Speaking of brutality, this film is brutal. Compared to its progenitor, Halloween packs a dim and inhuman punch. Save for the fact that Michael Meyers stops short of killing a baby, he does pretty much kill everything else in his path. When viewing the original film you’re overtaken by the fact that there’s little blood, (relatively) little violence, and much of the gruff behavior is not seen but implied. Halloween 1978 rests on the overwhelming sense of dread and Michael’s relentless stalking, but Halloween 2018 gains its uncomfortable sentiment through pure and merciless acts of sinister violence. From a horror perspective, this might seem like splitting some awfully thin hairs, but it’s not. These two films really are very much rooted in different realities and different postures.

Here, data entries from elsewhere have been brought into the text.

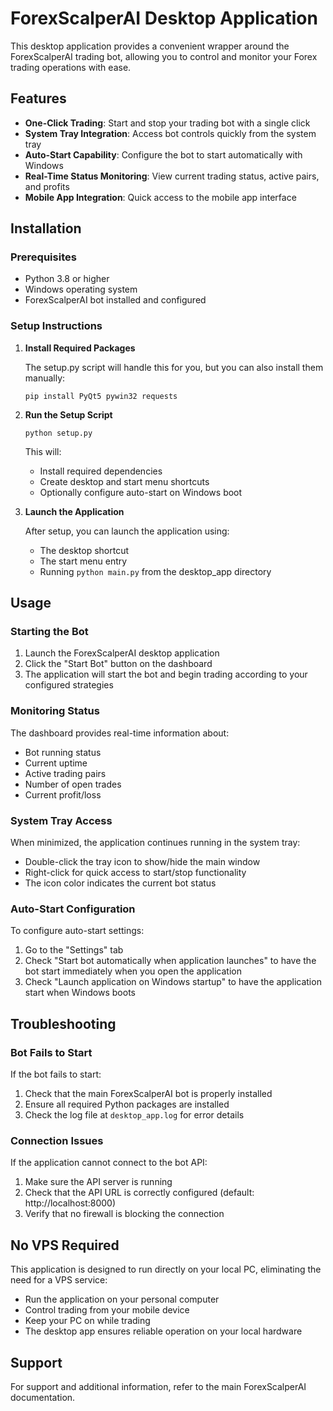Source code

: # ForexScalperAI Desktop Application

This desktop application provides a convenient wrapper around the ForexScalperAI trading bot, allowing you to control and monitor your Forex trading operations with ease.

## Features

- **One-Click Trading**: Start and stop your trading bot with a single click
- **System Tray Integration**: Access bot controls quickly from the system tray
- **Auto-Start Capability**: Configure the bot to start automatically with Windows
- **Real-Time Status Monitoring**: View current trading status, active pairs, and profits
- **Mobile App Integration**: Quick access to the mobile app interface

## Installation

### Prerequisites
- Python 3.8 or higher
- Windows operating system
- ForexScalperAI bot installed and configured

### Setup Instructions

1. **Install Required Packages**

   The setup.py script will handle this for you, but you can also install them manually:
   ```
   pip install PyQt5 pywin32 requests
   ```

2. **Run the Setup Script**

   ```
   python setup.py
   ```

   This will:
   - Install required dependencies
   - Create desktop and start menu shortcuts
   - Optionally configure auto-start on Windows boot

3. **Launch the Application**

   After setup, you can launch the application using:
   - The desktop shortcut
   - The start menu entry
   - Running `python main.py` from the desktop_app directory

## Usage

### Starting the Bot

1. Launch the ForexScalperAI desktop application
2. Click the "Start Bot" button on the dashboard
3. The application will start the bot and begin trading according to your configured strategies

### Monitoring Status

The dashboard provides real-time information about:
- Bot running status
- Current uptime
- Active trading pairs
- Number of open trades
- Current profit/loss

### System Tray Access

When minimized, the application continues running in the system tray:
- Double-click the tray icon to show/hide the main window
- Right-click for quick access to start/stop functionality
- The icon color indicates the current bot status

### Auto-Start Configuration

To configure auto-start settings:
1. Go to the "Settings" tab
2. Check "Start bot automatically when application launches" to have the bot start immediately when you open the application
3. Check "Launch application on Windows startup" to have the application start when Windows boots

## Troubleshooting

### Bot Fails to Start

If the bot fails to start:
1. Check that the main ForexScalperAI bot is properly installed
2. Ensure all required Python packages are installed
3. Check the log file at `desktop_app.log` for error details

### Connection Issues

If the application cannot connect to the bot API:
1. Make sure the API server is running
2. Check that the API URL is correctly configured (default: http://localhost:8000)
3. Verify that no firewall is blocking the connection

## No VPS Required

This application is designed to run directly on your local PC, eliminating the need for a VPS service:

- Run the application on your personal computer
- Control trading from your mobile device
- Keep your PC on while trading
- The desktop app ensures reliable operation on your local hardware

## Support

For support and additional information, refer to the main ForexScalperAI documentation.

Halloween 2018 truly gives and gives. From that opening scene in the Smith’s Grove Sanitarium to the very last scene. This is a very effective and powerful film. Frankly, there’s a handful of scenes and some brilliant characters (and character development) that hold far more cache than its 1978 forefather. You’ll hear complaints about Jamie Lee’s motives, her relationship with her daughter and granddaughter, and you’ll hear complaints about how the film is tired and uninspired, and you’ll hear about the (mis) use of John Carpenter’s watershed horror soundtrack — don’t believe any of it. It’s just not true. Halloween is a well crafted, beautifully shot, and thoughtful approach to its venerated 1978 counterpart. Different is not tantamount to bad, it’s just different. And that’s OK. Killing defenseless podcasters is NOT OK, but that’s for a different…podcast.
Halloween is Rated R for strong violence, gore, intensity, and some language. It’s playing in theaters worldwide.